◆ Task brief
All that is needed is the line containing "## Tutorial" together with each line after it, transcribed exactly to the end of the records.

◆ Data records
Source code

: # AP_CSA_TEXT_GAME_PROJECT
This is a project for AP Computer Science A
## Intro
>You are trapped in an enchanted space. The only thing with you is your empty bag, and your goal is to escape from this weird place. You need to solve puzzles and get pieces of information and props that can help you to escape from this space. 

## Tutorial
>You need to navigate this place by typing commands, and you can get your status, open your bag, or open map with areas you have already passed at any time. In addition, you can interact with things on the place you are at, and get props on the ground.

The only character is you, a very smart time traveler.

◆ Output for this task
## Tutorial
>You need to navigate this place by typing commands, and you can get your status, open your bag, or open map with areas you have already passed at any time. In addition, you can interact with things on the place you are at, and get props on the ground.

The only character is you, a very smart time traveler.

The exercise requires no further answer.